While much of our collective focus is on enhancing the functions of the immune system, the human immune system can be the human body’s own “worst enemy.” Rheumatoid arthritis, multiple sclerosis, allergies, cytokine storms and celiac disease are all caused by the immune system’s overreaction to foreign bodies. However, one of the most dangerous immune system overreactions is that due to organ transplants.

Scientists work painstakingly to identify the most exact transplant matches in an effort to prevent dangerous and costly transplant rejections. This involves a process known as tissue typing, and the goal is to match the antigens on the tissue of the donor organ as closely as possible to the recipient’s tissue. This can prevent the immune system from sensing that the antigens on the donor organ are foreign and attacking the new organ. Then, doctors prescribe immunosuppressive medications to temper the immune system and further prevent an attack of the replacement organ.

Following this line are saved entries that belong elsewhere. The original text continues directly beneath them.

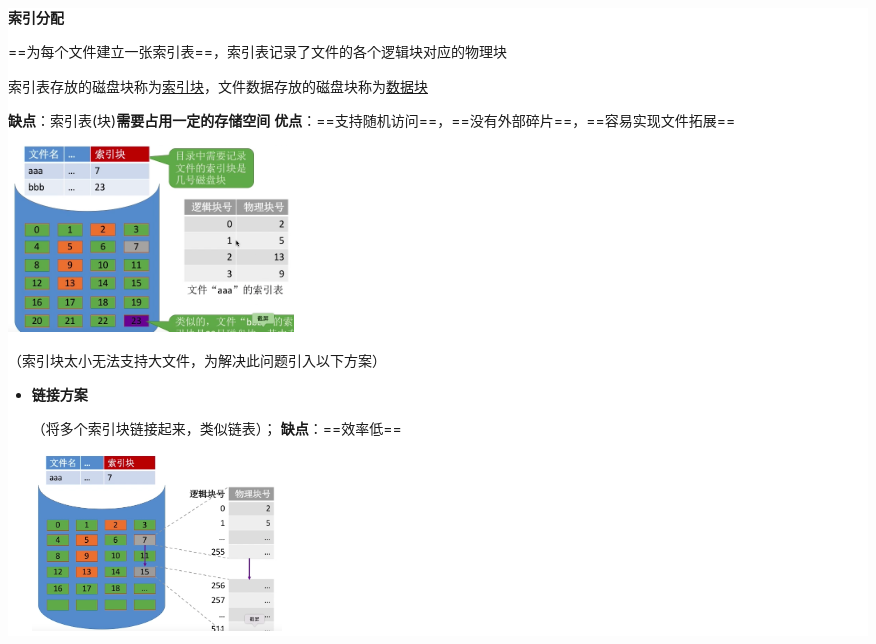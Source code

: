 **索引分配**

==为每个文件建立一张索引表==，索引表记录了文件的各个逻辑块对应的物理块

索引表存放的磁盘块称为<u>索引块</u>，文件数据存放的磁盘块称为<u>数据块</u>

__缺点__：索引表(块)__需要占用一定的存储空间__		__优点__：==支持随机访问==，==没有外部碎片==，==容易实现文件拓展==

<img src="操作系统.assets/截屏2022-04-14 17.52.50.png" alt="截屏2022-04-14 17.52.50" style="zoom: 40%;" />

（索引块太小无法支持大文件，为解决此问题引入以下方案）

* **链接方案**

    （将多个索引块链接起来，类似链表）；				**缺点**：==效率低==

    <img src="操作系统.assets/截屏2022-04-14 17.58.30.png" alt="截屏2022-04-14 17.58.30" style="zoom: 35%;" />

Together, tissue typing and immunosuppressive medications are relatively successful in preventing hyperacute rejection, which can happen immediately after a transplant, and acute organ rejection, which can happen up to three months following the surgery. However, chronic rejection, in which the body slowly attacks the new organ, is much more difficult to treat, because it occurs over years of immune activity. Scientists have been searching for a way to prevent this slow breakdown of chronic rejection.

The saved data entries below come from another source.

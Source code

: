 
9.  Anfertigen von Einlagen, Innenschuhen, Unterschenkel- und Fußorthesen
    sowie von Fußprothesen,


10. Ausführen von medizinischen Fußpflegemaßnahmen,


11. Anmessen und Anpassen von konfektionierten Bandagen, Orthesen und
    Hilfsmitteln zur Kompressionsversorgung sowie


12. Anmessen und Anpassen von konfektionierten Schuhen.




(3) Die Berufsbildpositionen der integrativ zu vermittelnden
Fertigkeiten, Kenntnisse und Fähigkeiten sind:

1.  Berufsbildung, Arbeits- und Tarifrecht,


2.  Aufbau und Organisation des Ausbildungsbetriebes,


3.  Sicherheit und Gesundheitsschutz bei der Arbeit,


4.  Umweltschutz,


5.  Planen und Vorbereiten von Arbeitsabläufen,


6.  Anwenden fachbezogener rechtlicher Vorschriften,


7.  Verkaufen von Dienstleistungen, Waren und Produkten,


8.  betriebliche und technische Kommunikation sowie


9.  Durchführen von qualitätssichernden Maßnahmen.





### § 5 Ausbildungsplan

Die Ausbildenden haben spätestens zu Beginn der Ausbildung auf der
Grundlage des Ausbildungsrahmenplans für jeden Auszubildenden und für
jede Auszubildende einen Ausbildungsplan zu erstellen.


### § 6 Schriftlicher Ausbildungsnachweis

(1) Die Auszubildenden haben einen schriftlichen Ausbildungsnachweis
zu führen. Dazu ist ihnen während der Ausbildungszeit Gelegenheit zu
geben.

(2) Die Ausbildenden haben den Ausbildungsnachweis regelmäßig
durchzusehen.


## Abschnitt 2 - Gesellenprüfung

This was the driving force behind a study by Jordan Pober, the Bayer Professor of Translational Medicine at Yale University, and his team, who have recently identified a molecule of crucial importance in the chronic rejection of transplants. The immune response against transplanted tissue largely takes place in the endothelial cells of the blood vessels, home of the HLA antigens that most often instigate aggressive immune responses in transplant cases. Through a process called membrane attack complex (MAC), the endothelial cells produce molecules that spur T cells to attack. By inhibiting one of those molecules, this aggressive immune response can potentially be prevented.

Preventing chronic rejection without prolonged use of immunosuppressants can potentially save the lives of transplant recipients, as well as minimizing the number of organ transplants that any one patient needs and freeing up those organs for other recipients.